Adriano Cortiula

Adriano Cortiula

RINGHIERA monumentale

 Costruzione

Per la costruzione servono solo le competenze di base e gli arnesi di officina, non è richiesto niente altro.
Dato che la lavorazione è semplicissima spiegherò solo le parti che ho trovato più rognose.
Costruzione del cerchio e del semicerchio
Il cerchio che ho costruito aveva un diametro di 120 mm esterno e ovviamente 80mm interno.
In un’officina normale non c’è una calandra che avvolga un cerchio di queste dimensioni e tagliare un tubo a spessore è una operazione stupida (lo è per pochi cerchi figuriamoci per circa 700 anelli e 350 semicerchi).
Si può avvolgerli a caldo, va bene se sono pochissimi, ma non era il caso.
Inoltre uno dei problemi che avevo era quello che andavano tagliati in modo che di accostassero uno con l’altro in maniera che lo spessore massimo sia sempre di 20 mm.
Questo problema era sicuramente risolvibile, ma ho agito in un altro modo.
Per costruire il cerchio ho fatto uno stampino con cui ho pressato mezzo cerchio alla volta.
Inserisco pure un’immagine dello stampo al vero, sempre con quella di non predicare bene ecc..ecc..
Una volta ottenuti i semicerchi ho costruito una guida da posizionare sotto una troncatrice in modo da poter tagliare lo spigolo.
Ho usato una troncatrice a dischi abrasivi in quanto più veloce come operazione.

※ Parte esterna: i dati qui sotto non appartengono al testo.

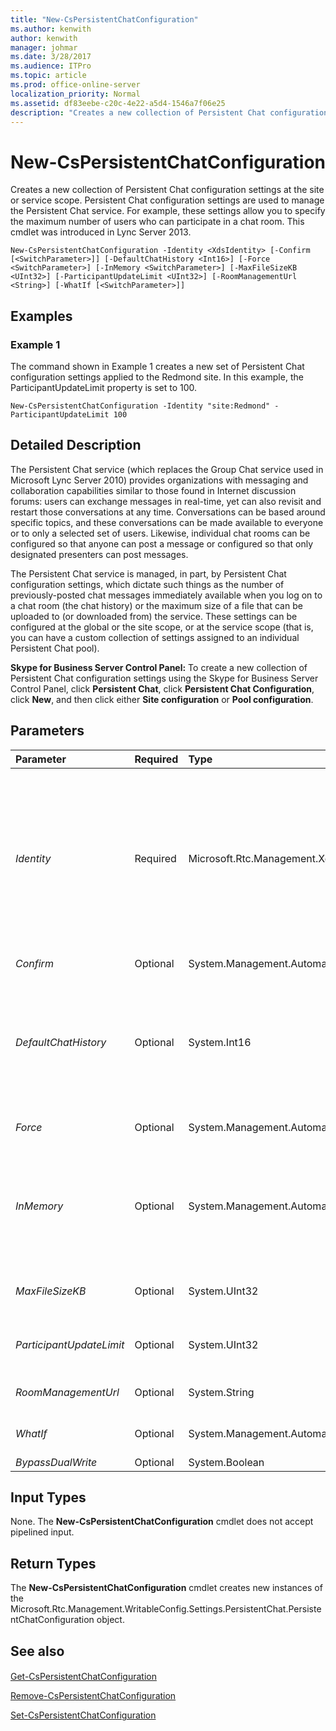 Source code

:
 ```yaml
---
title: "New-CsPersistentChatConfiguration"
ms.author: kenwith
author: kenwith
manager: johmar
ms.date: 3/28/2017
ms.audience: ITPro
ms.topic: article
ms.prod: office-online-server
localization_priority: Normal
ms.assetid: df83eebe-c20c-4e22-a5d4-1546a7f06e25
description: "Creates a new collection of Persistent Chat configuration settings at the site or service scope. Persistent Chat configuration settings are used to manage the Persistent Chat service. For example, these settings allow you to specify the maximum number of users who can participate in a chat room. This cmdlet was introduced in Lync Server 2013."
---
```


# New-CsPersistentChatConfiguration
 
Creates a new collection of Persistent Chat configuration settings at the site or service scope. Persistent Chat configuration settings are used to manage the Persistent Chat service. For example, these settings allow you to specify the maximum number of users who can participate in a chat room. This cmdlet was introduced in Lync Server 2013.
  
```
New-CsPersistentChatConfiguration -Identity <XdsIdentity> [-Confirm [<SwitchParameter>]] [-DefaultChatHistory <Int16>] [-Force <SwitchParameter>] [-InMemory <SwitchParameter>] [-MaxFileSizeKB <UInt32>] [-ParticipantUpdateLimit <UInt32>] [-RoomManagementUrl <String>] [-WhatIf [<SwitchParameter>]]

```

## Examples
<a name="Examples"> </a>

### Example 1

The command shown in Example 1 creates a new set of Persistent Chat configuration settings applied to the Redmond site. In this example, the ParticipantUpdateLimit property is set to 100.
  
```
New-CsPersistentChatConfiguration -Identity "site:Redmond" -ParticipantUpdateLimit 100
```

## Detailed Description
<a name="DetailedDescription"> </a>

The Persistent Chat service (which replaces the Group Chat service used in Microsoft Lync Server 2010) provides organizations with messaging and collaboration capabilities similar to those found in Internet discussion forums: users can exchange messages in real-time, yet can also revisit and restart those conversations at any time. Conversations can be based around specific topics, and these conversations can be made available to everyone or to only a selected set of users. Likewise, individual chat rooms can be configured so that anyone can post a message or configured so that only designated presenters can post messages.
  
The Persistent Chat service is managed, in part, by Persistent Chat configuration settings, which dictate such things as the number of previously-posted chat messages immediately available when you log on to a chat room (the chat history) or the maximum size of a file that can be uploaded to (or downloaded from) the service. These settings can be configured at the global or the site scope, or at the service scope (that is, you can have a custom collection of settings assigned to an individual Persistent Chat pool).
  
 **Skype for Business Server Control Panel:** To create a new collection of Persistent Chat configuration settings using the Skype for Business Server Control Panel, click **Persistent Chat**, click **Persistent Chat Configuration**, click **New**, and then click either **Site configuration** or **Pool configuration**.
  
## Parameters
<a name="DetailedDescription"> </a>

|**Parameter**|**Required**|**Type**|**Description**|
|:-----|:-----|:-----|:-----|
| _Identity_ <br/> |Required  <br/> |Microsoft.Rtc.Management.Xds.XdsIdentity  <br/> |Unique identifier for the new Persistent Chat configuration settings being created. New configuration settings can be created at either the site or the service scope (for the Persistent Chat Server service, only). To create new settings at the site scope, use syntax similar to this:  <br/>  `-Identity "site:Redmond"` <br/> To create new settings at the service scope, use syntax like this:  <br/>  `-Identity "service:PersistentChatServer:atl-gc-001.litwarein.com"` <br/> |
| _Confirm_ <br/> |Optional  <br/> |System.Management.Automation.SwitchParameter  <br/> |Prompts you for confirmation before executing the command.  <br/> |
| _DefaultChatHistory_ <br/> |Optional  <br/> |System.Int16  <br/> |Default number of chat messages instantly available in a chat room. Note that this value represents only the number of messages immediately available; it does not place a limit on the total amount of messages that can be retrieved.  <br/> DefaultChatHistory can be set to any value between 1 and 500, inclusive. The default value is 30.  <br/> |
| _Force_ <br/> |Optional  <br/> |System.Management.Automation.SwitchParameter  <br/> |Suppresses the display of any non-fatal error message that might occur when running the command.  <br/> |
| _InMemory_ <br/> |Optional  <br/> |System.Management.Automation.SwitchParameter  <br/> |Creates an object reference without actually committing the object as a permanent change. If you assign the output of this cmdlet called with this parameter to a variable, you can make changes to the properties of the object reference and then commit those changes by calling this cmdlet's matching Set- cmdlet.  <br/> |
| _MaxFileSizeKB_ <br/> |Optional  <br/> |System.UInt32  <br/> |Maximum size of a file (in kilobytes) that can be uploaded or downloaded by the web service. The default value is 20000 KB.  <br/> |
| _ParticipantUpdateLimit_ <br/> |Optional  <br/> |System.UInt32  <br/> |Maximum number of users who can participate in a chat room before the active participant list updates are disabled. The default value is 75.  <br/> |
| _RoomManagementUrl_ <br/> |Optional  <br/> |System.String  <br/> |URL for the Web page that administrators can use to manage individual chat rooms.  <br/> |
| _WhatIf_ <br/> |Optional  <br/> |System.Management.Automation.SwitchParameter  <br/> |Describes what would happen if you executed the command without actually executing the command.  <br/> |
| _BypassDualWrite_ <br/> |Optional  <br/> |System.Boolean  <br/> |PARAMVALUE: $true | $false  <br/> |
   
## Input Types
<a name="InputTypes"> </a>

None. The **New-CsPersistentChatConfiguration** cmdlet does not accept pipelined input.
  
## Return Types
<a name="ReturnTypes"> </a>

The **New-CsPersistentChatConfiguration** cmdlet creates new instances of the Microsoft.Rtc.Management.WritableConfig.Settings.PersistentChat.PersistentChatConfiguration object.
  
## See also
<a name="ReturnTypes"> </a>

#### 

[Get-CsPersistentChatConfiguration](get-cspersistentchatconfiguration.md)
  
[Remove-CsPersistentChatConfiguration](remove-cspersistentchatconfiguration.md)
  
[Set-CsPersistentChatConfiguration](set-cspersistentchatconfiguration.md)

A destra si vede al vero la semplice guida e ho evidenziato (si vede meglio ingrandendo la foto) come avviene il taglio.
A questo punto ho ottenuto una serie di semicerchi con cui assemblare la ringhiera.
Qui nasce un problema, come fanno a stare questi cerchi insieme, chiunque lavori il ferro è consapevole che le fascette non bastano.

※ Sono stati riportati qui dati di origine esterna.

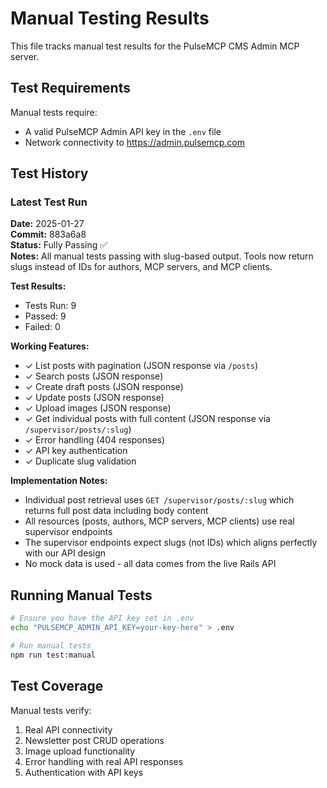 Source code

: # Manual Testing Results

This file tracks manual test results for the PulseMCP CMS Admin MCP server.

## Test Requirements

Manual tests require:

- A valid PulseMCP Admin API key in the `.env` file
- Network connectivity to https://admin.pulsemcp.com

## Test History

### Latest Test Run

**Date:** 2025-01-27  
**Commit:** 883a6a8  
**Status:** Fully Passing ✅  
**Notes:** All manual tests passing with slug-based output. Tools now return slugs instead of IDs for authors, MCP servers, and MCP clients.

**Test Results:**

- Tests Run: 9
- Passed: 9
- Failed: 0

**Working Features:**

- ✓ List posts with pagination (JSON response via `/posts`)
- ✓ Search posts (JSON response)
- ✓ Create draft posts (JSON response)
- ✓ Update posts (JSON response)
- ✓ Upload images (JSON response)
- ✓ Get individual posts with full content (JSON response via `/supervisor/posts/:slug`)
- ✓ Error handling (404 responses)
- ✓ API key authentication
- ✓ Duplicate slug validation

**Implementation Notes:**

- Individual post retrieval uses `GET /supervisor/posts/:slug` which returns full post data including body content
- All resources (posts, authors, MCP servers, MCP clients) use real supervisor endpoints
- The supervisor endpoints expect slugs (not IDs) which aligns perfectly with our API design
- No mock data is used - all data comes from the live Rails API

## Running Manual Tests

```bash
# Ensure you have the API key set in .env
echo "PULSEMCP_ADMIN_API_KEY=your-key-here" > .env

# Run manual tests
npm run test:manual
```

## Test Coverage

Manual tests verify:

1. Real API connectivity
2. Newsletter post CRUD operations
3. Image upload functionality
4. Error handling with real API responses
5. Authentication with API keys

Il modo più rapido per tenere il tutto assemblato è quello di dare un punto di saldatura sulle giunzioni.
Il sistema coretto (illustro il più complesso ma il modo è questo).

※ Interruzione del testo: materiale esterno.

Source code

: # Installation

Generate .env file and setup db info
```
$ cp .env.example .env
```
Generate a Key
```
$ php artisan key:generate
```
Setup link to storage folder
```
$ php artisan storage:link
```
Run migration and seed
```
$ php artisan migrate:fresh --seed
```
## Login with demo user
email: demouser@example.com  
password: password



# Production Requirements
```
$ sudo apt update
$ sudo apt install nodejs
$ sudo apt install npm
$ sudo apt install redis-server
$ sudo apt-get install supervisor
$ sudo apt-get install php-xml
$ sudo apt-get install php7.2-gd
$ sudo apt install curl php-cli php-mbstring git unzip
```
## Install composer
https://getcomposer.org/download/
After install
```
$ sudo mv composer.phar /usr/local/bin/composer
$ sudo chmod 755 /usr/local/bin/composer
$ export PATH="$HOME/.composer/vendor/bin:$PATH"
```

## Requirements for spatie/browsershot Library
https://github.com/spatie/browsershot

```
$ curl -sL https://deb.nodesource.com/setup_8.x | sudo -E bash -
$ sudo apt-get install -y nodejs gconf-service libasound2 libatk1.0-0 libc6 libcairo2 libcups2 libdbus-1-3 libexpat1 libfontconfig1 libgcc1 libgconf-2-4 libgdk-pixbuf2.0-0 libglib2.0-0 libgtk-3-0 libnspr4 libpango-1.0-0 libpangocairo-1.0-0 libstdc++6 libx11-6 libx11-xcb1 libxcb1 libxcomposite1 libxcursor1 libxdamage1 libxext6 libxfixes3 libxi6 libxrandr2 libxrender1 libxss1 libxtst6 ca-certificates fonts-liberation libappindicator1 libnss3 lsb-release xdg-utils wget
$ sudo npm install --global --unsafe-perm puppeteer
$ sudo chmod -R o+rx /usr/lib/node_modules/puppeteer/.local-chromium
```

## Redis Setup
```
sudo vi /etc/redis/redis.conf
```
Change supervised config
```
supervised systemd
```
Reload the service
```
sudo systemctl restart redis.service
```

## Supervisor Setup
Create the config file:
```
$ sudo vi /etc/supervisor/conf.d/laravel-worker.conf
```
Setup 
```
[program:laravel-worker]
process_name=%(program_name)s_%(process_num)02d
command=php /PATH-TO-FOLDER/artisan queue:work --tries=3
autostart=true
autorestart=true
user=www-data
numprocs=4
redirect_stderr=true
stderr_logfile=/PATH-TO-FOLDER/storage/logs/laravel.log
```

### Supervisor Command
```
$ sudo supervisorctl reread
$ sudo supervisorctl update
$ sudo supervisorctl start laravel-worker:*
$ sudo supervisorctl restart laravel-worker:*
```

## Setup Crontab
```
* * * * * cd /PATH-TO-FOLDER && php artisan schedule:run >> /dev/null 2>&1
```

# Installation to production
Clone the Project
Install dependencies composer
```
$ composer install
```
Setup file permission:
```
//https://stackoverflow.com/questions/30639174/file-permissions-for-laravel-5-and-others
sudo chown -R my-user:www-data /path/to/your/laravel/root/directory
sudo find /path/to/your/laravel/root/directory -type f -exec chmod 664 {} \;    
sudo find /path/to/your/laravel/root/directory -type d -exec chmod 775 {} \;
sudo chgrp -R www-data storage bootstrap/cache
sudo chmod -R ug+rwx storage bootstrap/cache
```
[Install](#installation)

La figura B è tecnicamente impossibile poiché uno degli spessori andrebbe a quota zero, quindi bisogna fare un doppio scanso come nella figura A.
Poi fare un foro passante e infilare un chiodo.
Questa operazione ha qualcosa di anacronistico ma purtroppo è corretta.
Ricordo che questa è teoria non economia.
Sul manufatto a prima vista c’è una serie di fascette che sembrerebbero illogiche.
Il motivo è da ricercarsi in una famosa legge di Newton, ovvero la fascetta può scivolare in basso non avendo, al contrario delle altre, un allargamento che ne impedisca il movimento.
Questo è un falso problema, poiché le fascette sono inserite a caldo pertanto si modificano al loro interno con la battitura, inoltre con il raffreddamento si restringono su se stesse creando un fissaggio inalterabile.
Si può affermare con qualche ragione che queste fascette non servono. (mi riferisco anche a quelle posizionate allo stesso modo nella parte inferiore)
Se il fissaggio è stato fatto come sopra spiegato sono inutili.
Questa affermazione è vera, ma in questa ringhiera sono un elemento molto importante dal punto vista grafico per una lettura più completa e agevole.
Inoltre servono a portare la distanza tra un elemento e l’altro a 100 mm (è una ringhiera per un luogo pubblico)
Evidenziano la verticalità e segnano l’inizio degli elementi orizzontali.
Inoltre, più prosaicamente, servono a nascondere dei pasticci fatti in sede di connessione.
A questo punto il montaggio della ringhiera è completo, manca solo la fascettatura, operazione assolutamente banale.
Tre misure di fascette con il profilo deciso in sede di progetto, quindi solo tre stampi. Per chiuderle ho acceso la forgia, unica operazione che sono stato costretto a farla a fuoco.
Il lavoro finito, voglio evidenziare, nonostante ci sia un bel spazio e la ringhiera sia visivamente leggera, c’è un punto di vista che crea questa sovrapposizione.